+++ Raw data
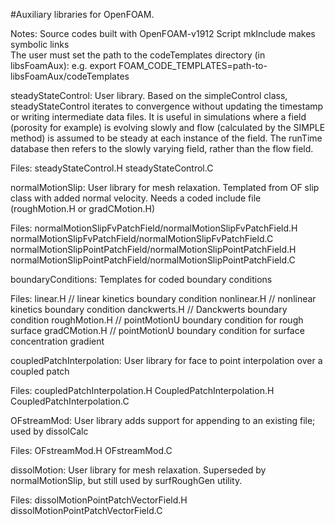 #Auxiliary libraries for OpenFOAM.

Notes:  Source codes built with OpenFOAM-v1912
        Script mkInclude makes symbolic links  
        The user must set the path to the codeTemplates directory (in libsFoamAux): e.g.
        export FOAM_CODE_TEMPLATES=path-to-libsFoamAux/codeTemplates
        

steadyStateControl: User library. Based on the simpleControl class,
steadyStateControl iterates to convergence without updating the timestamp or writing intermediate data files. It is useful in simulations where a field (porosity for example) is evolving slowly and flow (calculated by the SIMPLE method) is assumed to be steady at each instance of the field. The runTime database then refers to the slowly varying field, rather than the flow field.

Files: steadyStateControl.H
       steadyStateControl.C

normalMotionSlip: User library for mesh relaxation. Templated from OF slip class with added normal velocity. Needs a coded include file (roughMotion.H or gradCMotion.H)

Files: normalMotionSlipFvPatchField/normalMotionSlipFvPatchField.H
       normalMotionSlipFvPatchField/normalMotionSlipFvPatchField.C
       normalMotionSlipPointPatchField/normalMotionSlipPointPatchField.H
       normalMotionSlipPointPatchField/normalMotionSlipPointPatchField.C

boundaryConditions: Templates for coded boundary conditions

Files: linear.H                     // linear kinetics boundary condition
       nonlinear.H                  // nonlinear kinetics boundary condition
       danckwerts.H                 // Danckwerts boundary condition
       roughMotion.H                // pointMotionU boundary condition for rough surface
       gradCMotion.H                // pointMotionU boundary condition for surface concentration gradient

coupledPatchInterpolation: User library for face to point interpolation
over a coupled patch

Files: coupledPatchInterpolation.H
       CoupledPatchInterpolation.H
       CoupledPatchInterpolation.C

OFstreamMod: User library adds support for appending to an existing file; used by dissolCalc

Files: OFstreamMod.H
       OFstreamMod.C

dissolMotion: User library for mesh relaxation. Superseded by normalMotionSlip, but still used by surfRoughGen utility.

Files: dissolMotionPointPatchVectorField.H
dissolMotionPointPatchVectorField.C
++++++
_Instructions for the task_
Restate the data word for word from its first line through the line with "normalMotionSlipFvPatchField/normalMotionSlipFvPatchField.C", leaving out any picture along the way.

_Task solution_
 #Auxiliary libraries for OpenFOAM.

Notes:  Source codes built with OpenFOAM-v1912
        Script mkInclude makes symbolic links  
        The user must set the path to the codeTemplates directory (in libsFoamAux): e.g.
        export FOAM_CODE_TEMPLATES=path-to-libsFoamAux/codeTemplates
        

steadyStateControl: User library. Based on the simpleControl class,
steadyStateControl iterates to convergence without updating the timestamp or writing intermediate data files. It is useful in simulations where a field (porosity for example) is evolving slowly and flow (calculated by the SIMPLE method) is assumed to be steady at each instance of the field. The runTime database then refers to the slowly varying field, rather than the flow field.

Files: steadyStateControl.H
       steadyStateControl.C

normalMotionSlip: User library for mesh relaxation. Templated from OF slip class with added normal velocity. Needs a coded include file (roughMotion.H or gradCMotion.H)

Files: normalMotionSlipFvPatchField/normalMotionSlipFvPatchField.H
       normalMotionSlipFvPatchField/normalMotionSlipFvPatchField.C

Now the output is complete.